The assassination of Rio de Janeiro councilwoman Marielle Franco shocked the world. It may ensure black feminism is a national force at the Brazilian ballot box.

Dispatched By Bourdain

On a windy Friday evening in June, over one hundred people of mixed ages and races gathered in a concert hall in downtown Rio de Janeiro. In a part of town known for samba joints and nightclubs, they had come to hear five black women, all running for state assembly, discuss their proposals on jobs, security, and boosting political participation.

Candidate Mônica Francisco, 48, spoke with a soaring freestyle cadence honed over years as an evangelical preacher. Wearing long braids tucked into a massive blue turban, she said having more black women in politics would be good for all Brazilians. “Solutions designed by black women are solutions for black men, white women, and white men too,” she said, to cheers.

“We are here in a process sped up by the political execution of Marielle!” she added.

In October, Brazil will hold elections amid 12 percent unemployment, rising violence, and general disillusionment with politicians. And the figure of one woman—slain activist-turned-lawmaker Marielle Franco—looms large, driving many black women like Francisco to run for office.

Franco was a local city councilwoman who rose to national prominence as a bright spot on Brazil’s Left. She was gunned down in March as she left a political event, sparking protests across the country. During a television interview earlier this month, Brazil’s Security Minister said the assassination “involves agents of the state.” Demonstrators have regularly gathered to demand justice for the 38-year-old’s killing, which remains unsolved.

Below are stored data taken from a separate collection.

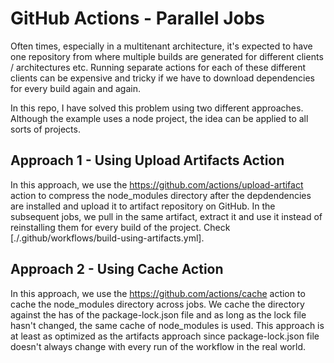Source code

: # GitHub Actions - Parallel Jobs
Often times, especially in a multitenant architecture, it's expected to have one repository from where multiple builds are generated for different clients / architectures etc. Running separate actions for each of these different clients can be expensive and tricky if we have to download dependencies for every build again and again. 

In this repo, I have solved this problem using two different approaches. Although the example uses a node project, the idea can be applied to all sorts of projects. 

## Approach 1 - Using Upload Artifacts Action
In this approach, we use the https://github.com/actions/upload-artifact action to compress the node_modules directory after the depdendencies are installed and upload it to artifact repository on GitHub. In the subsequent jobs, we pull in the same artifact, extract it and use it instead of reinstalling them for every build of the project.
Check [./.github/workflows/build-using-artifacts.yml].

## Approach 2 - Using Cache Action
In this approach, we use the https://github.com/actions/cache action to cache the node_modules directory across jobs. We cache the directory against the has of the package-lock.json file and as long as the lock file hasn't changed, the same cache of node_modules is used. 
This approach is at least as optimized as the artifacts approach since package-lock.json file doesn't always change with every run of the workflow in the real world. 
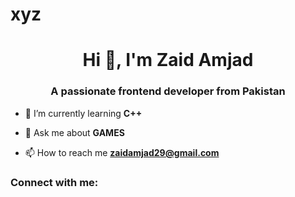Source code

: # xyz<h1 align="center">Hi 👋, I'm Zaid Amjad</h1>
<h3 align="center">A passionate frontend developer from Pakistan</h3>

- 🌱 I’m currently learning **C++**

- 💬 Ask me about **GAMES**

- 📫 How to reach me **zaidamjad29@gmail.com**

<h3 align="left">Connect with me:</h3>
<p align="left">
</p>
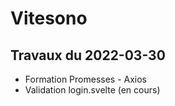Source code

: # Vitesono

## Travaux du 2022-03-30

- Formation Promesses - Axios
- Validation login.svelte (en cours)
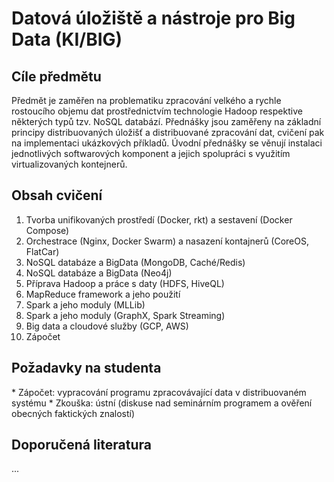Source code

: # Datová úložiště a nástroje pro Big Data (KI/BIG)

## Cíle předmětu

Předmět je zaměřen na problematiku zpracování velkého a rychle rostoucího objemu dat prostřednictvím technologie Hadoop respektive některých typů tzv. NoSQL databází. Přednášky jsou zaměřeny na základní principy distribuovaných úložišť a distribuované zpracování dat, cvičení pak na implementaci ukázkových příkladů. Úvodní přednášky se věnují instalaci jednotlivých softwarových komponent a jejich spolupráci s využitím virtualizovaných kontejnerů. 

## Obsah cvičení

1. Tvorba unifikovaných prostředí (Docker, rkt) a sestavení (Docker Compose)
2. Orchestrace (Nginx, Docker Swarm) a nasazení kontajnerů (CoreOS, FlatCar)
3. NoSQL databáze a BigData (MongoDB, Caché/Redis)
4. NoSQL databáze a BigData (Neo4j)
5. Příprava Hadoop a práce s daty (HDFS, HiveQL)
6. MapReduce framework a jeho použití
7. Spark a jeho moduly (MLLib)
8. Spark a jeho moduly (GraphX, Spark Streaming)
9. Big data a cloudové služby (GCP, AWS)
10. Zápočet

## Požadavky na studenta

* Zápočet: vypracování programu zpracovávající data v distribuovaném systému
* Zkouška: ústní (diskuse nad seminárním programem a ověření obecných faktických znalostí)

## Doporučená literatura

...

From the depths of an economic and political crisis that could take a generation to undo, many Brazilians saw Franco’s killing as the elimination of a symbol of hope. Her image is now graffitied across Brazil’s cities, and streets have been renamed in her honor. Her name has become a rallying cry—both denouncing state compliance with slaughter, and insisting there is a political path forward.

A sociologist and an ardent defender of Rio’s poor, blacks, LGBTQ community, and women, Franco was one of Brazil’s very few black female politicians. Though black women make up 28 percent of the population, they comprise under 3 percent of state and federal legislatures. Black Brazilians are over-represented, meanwhile, among the country’s poor and victims of gun violence.

Not anymore, Francisco told the crowd in June. A former aide of Franco’s, she expressed confidence about her and her colleagues’ odds in October and their larger project putting more black women in offices long filled by rich, white men.

“If we don’t get there,” she continued, “more people will come in our wake.”

1: Mônica Francisco is running for state assembly. 2: Protesters in downtown Rio de Janeiro.

Brazil has been shaken by a social awakening in the last five years in which women, black people, LGBTQ people, and the poor—people like Marielle Franco—have demanded more from their elected officials.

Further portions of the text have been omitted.